We project the three HaCaT signaling patterns averaged across three CoGAPS simulations and associated with the HaCaT forced over-expression (HaCaT-HRASVal12D, HaCaT-EGFRWT, and HaCaT-p65WT) onto the gene expression data for HNSCC cell lines UMSCC1 and 1CC8. As previously described, this pair of cell lines are isogenic sensitive and resistant HNSCC lines, respectively [8]. Thus, we can infer whether the signaling-related gene expression signatures elucidate the molecular mechanisms underlying cetuximab resistance in this pair of cell lines to potentially model cetuximab resistance in HNSCC. Figure 5 summarizes the relative CoGAPS inferred signature activity in UMSCC1 with and without cetuximab treatment, and 1CC8 with and without cetuximab treatment. The signatures associated with modulation of EGFRWT, p65WT and HRASVal12D are all significantly larger in 1CC8 than UMSCC1 (p-value of 7x10-4 for the HaCaT-HRASVal12D signature, 8x10-5 for the HaCaT-EGFRWT signature, and 5x10-3 for HaCaT-p65WT signature). Treatment with cetuximab in the sensitive cell line UMSCC1 further reduces the activity in HaCaT-HRASVal12D (p-value 0.042) and HaCaT-p65WT (p-value 0.004), but upregulated the signature associated with HaCaT-EGFRWT (p-value 0.13). A similar trend is observed for 1CC8 (p-value of 0.007 for HaCaT-EGFRWT and 0.0008 for HaCaT-p65WT). However, whereas treatment with cetuximab reduces the HaCaT-HRASVal12D signature in the sensitive cell line UMSCC1, it has no effect on treatment in the resistant cell line 1CC8 (p-value of 0.23).

Figure 5

CoGAPS signature in UMSCC1 and 1CC8 cell lines. Box plot of the P matrix resulting from projecting the CoGAPS inferred gene expression signatures for (a) HaCaT-HRASVal12D, (b) HaCaT-EGFRWT, and (c) HaCaT-p65WT onto gene expression data for UMSCC1 (left group) and 1CC8 cell lines (right group). Results for data treated with cetuximab are colored in red (right in each group) and untreated are colored in blue (left in each group).
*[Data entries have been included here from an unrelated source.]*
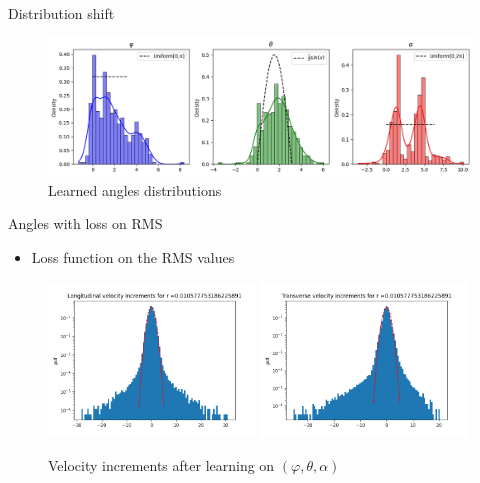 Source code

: \documentclass[11pt]{beamer}
\begin{document}
\begin{frame}{Distribution shift}
    \begin{figure}
        \centering
        \includegraphics[width=1\linewidth]{illustrations/AnglesDistributionLearned.png}
        \caption{Learned angles distributions}
    \end{figure}
\end{frame}

\begin{frame}{Angles with loss on RMS}
  \begin{itemize}
    \item Loss function on the RMS values
  \end{itemize}
  \begin{figure}
    \centering
    \includegraphics[width=0.49\textwidth]{illustrations/VelIncrAnglesRMS4.1.png}
    \includegraphics[width=0.49\textwidth]{illustrations/VelIncrAnglesRMS4.2.png}
    \caption{Velocity increments after learning on $(\varphi,\theta,\alpha)$}
  \end{figure}
\end{frame}
\end{document}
CoGAPS demonstrated improved ability to correctly infer patterns with even subtle transcriptional differences because this algorithm can accurately account for gene re-use [12, 19, 39]. In contrast to linear models, CoGAPS seeks gene expression signatures with minimal structure. As a result, the signatures inferred with CoGAPS are more similar than those inferred with linear models. Therefore, these CoGAPS expression signatures reveal degrees of activation of the pathways downstream of EGFR due to pathway cross-talk, unlike the standard gene set test or permutation gene set analysis for linear models. For example, only the CoGAPS analysis can detect the modest RAS and STAT signals associated with forced expression of EGFR and HRAS in HaCaT cells. Moreover, the sparsity in the CoGAPS prior ensures that gene expression amplitude is assigned only to pertinent patterns. As a result, while the linear model assigns Notch activity to each of the forced expression signatures, CoGAPS correctly assigns this global signature to the background term.

This type of statistical modeling can delineate the key pathway activity of relevance to the development of targeted agents in genetically heterogeneous HNSCC. In our previous molecular characterization of HNSCC based on gene expression profiling, we have shown that there are at least four subtypes of HNSCC and these subtypes have prognostic implications reflecting the biological heterogeneity [40]. In addition, recent completion of whole exome sequencing of HNSCC has shown that tobacco-related HNSCC contain average of 20.6 mutations per tumor and many of the mutated genes are tumor suppressors that cannot be easily targeted [34, 35]. Furthermore, many of these mutated genes are regulated in contextual manner meaning that one mutation of a gene in a tumor may result in a different phenotype depending on the genetic context determined by other co-existing mutations or deregulations. The analyses of global gene expression signature will potentially yield the dominant pathways that result from lack of tumor suppressor or contextual regulated genes, and allow exploitation as therapeutic targets or biomarkers of clinical outcome. It is also a potentially valuable tool of determining the on- and off-target effects of targeted agents and hypothesis generating approach to unravel the mechanism of resistance by unbiased examination of global changes in the inter-connected pathways induced by inhibition of the targeted pathway. Due to the small sample size, we could not infer accurate expression signatures from the pharmacological inhibition of EGFR, MEK or PI3K in our model system. However, additional studies to optimize the experimental design and to further validate the model for utilization in experimental therapeutics are in progress.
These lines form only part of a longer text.